![]() |
| Foto ilustrasi: iStock |
Viral penitipan anak (daycare) Little Aresya di Sorosutan, Umbulharjo, Kota Jogja diduga melakukan kekerasan dan diskriminasi terhadap anak-anak yang dititipkan di tempat itu.
Polisi kemudian menggerebek daycare tersebut pada Jumat (24/4/2026). Hingga saat ini, sedikitnya ada 53 anak yang terindikasi mengalami kekerasan dari 103 anak yang dititipkan.
Dimintai konfirmasi terpisah, Kasat Reskrim Polresta Jogja Kompol Riski Adrian membenarkan adanya penggerebekan tersebut.
"Benar, Satuan Reserse Polresta Jogja tadi (Jumat) sore baru saja melakukan penggerebekan sebuah tempat penitipan anak di daerah Umbulharjo," ujar Adrian, dikutip dari detikJogja, Minggu (26/4).
Kekerasan terhadap anak di penitipan anak tersebut diduga sudah terjadi sejak daycare beroperasi selama satu tahun. Polresta Yogyakarta saat ini masih memeriksa sejumlah saksi untuk melengkapi alat bukti.
Lantas, bagaimana dampaknya pada korban?
Psikiater dr Lahargo Kembaren, SpKJ, ikut merasa prihatin dan miris dengan kasus perilaku kekerasan pada anak yang masih kecil. Terlebih, mereka di tempat yang seharusnya memberikan keamanan dan kenyamanan.

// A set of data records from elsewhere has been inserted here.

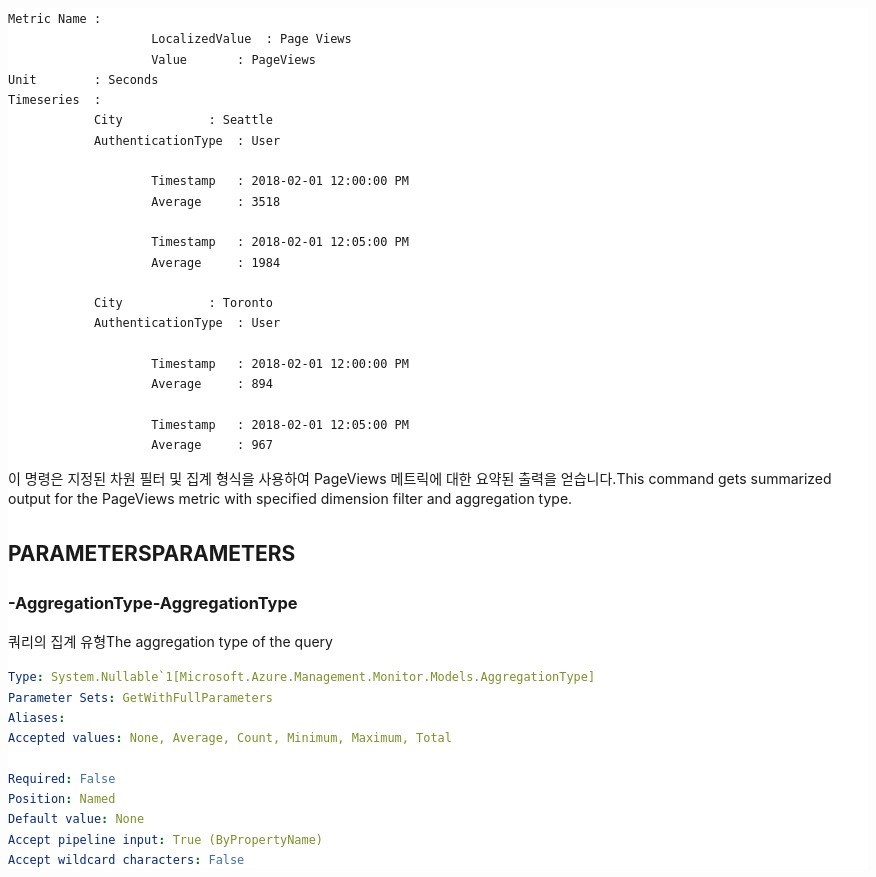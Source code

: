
 ```
Metric Name :
                    LocalizedValue  : Page Views
                    Value       : PageViews
Unit        : Seconds
Timeseries  :
            City            : Seattle
            AuthenticationType  : User

                    Timestamp   : 2018-02-01 12:00:00 PM
                    Average     : 3518

                    Timestamp   : 2018-02-01 12:05:00 PM
                    Average     : 1984

            City            : Toronto
            AuthenticationType  : User

                    Timestamp   : 2018-02-01 12:00:00 PM
                    Average     : 894

                    Timestamp   : 2018-02-01 12:05:00 PM
                    Average     : 967
```

<span data-ttu-id="76ebe-118">이 명령은 지정된 차원 필터 및 집계 형식을 사용하여 PageViews 메트릭에 대한 요약된 출력을 얻습니다.</span><span class="sxs-lookup"><span data-stu-id="76ebe-118">This command gets summarized output for the PageViews metric with specified dimension filter and aggregation type.</span></span>

## <span data-ttu-id="76ebe-119">PARAMETERS</span><span class="sxs-lookup"><span data-stu-id="76ebe-119">PARAMETERS</span></span>

### <span data-ttu-id="76ebe-120">-AggregationType</span><span class="sxs-lookup"><span data-stu-id="76ebe-120">-AggregationType</span></span>
<span data-ttu-id="76ebe-121">쿼리의 집계 유형</span><span class="sxs-lookup"><span data-stu-id="76ebe-121">The aggregation type of the query</span></span>

```yaml
Type: System.Nullable`1[Microsoft.Azure.Management.Monitor.Models.AggregationType]
Parameter Sets: GetWithFullParameters
Aliases:
Accepted values: None, Average, Count, Minimum, Maximum, Total

Required: False
Position: Named
Default value: None
Accept pipeline input: True (ByPropertyName)
Accept wildcard characters: False
```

"Secara psikologis, kasus kekerasan di daycare seperti yang terjadi di Yogyakarta sangat serius, karena daycare seharusnya menjadi tempat aman pertama di luar rumah," ucap dr Lahargo saat dihubungi detikcom, Minggu (26/4/2026).
"Pada anak batita - balita, satu fondasi tumbuh kembang yang sehat secara fisik dan mental adalah keamanan dan kenyamanan," sambungnya.
dr Lahargo menegaskan dampak yang bisa terjadi pada korban sangat bergantung pada usia, frekuensi kekerasan, dan bentuk kekerasan yang dialami. Pada balita dan anak usia dini, trauma sering tidak muncul dalam bentuk yang bisa disampaikan.
"Trauma sering tidak muncul dalam bentuk 'cerita' yang bisa disampaikan dengan bahasa verbal yang jelas dan baik, tetapi melalui perubahan perilaku," tegas dia.
Menurutnya, gejala yang sering muncul saat anak mengalami perlakuan kekerasan, seperti:
- Anak menjadi lebih takut, mudah menangis, atau sangat lengket pada orang tua.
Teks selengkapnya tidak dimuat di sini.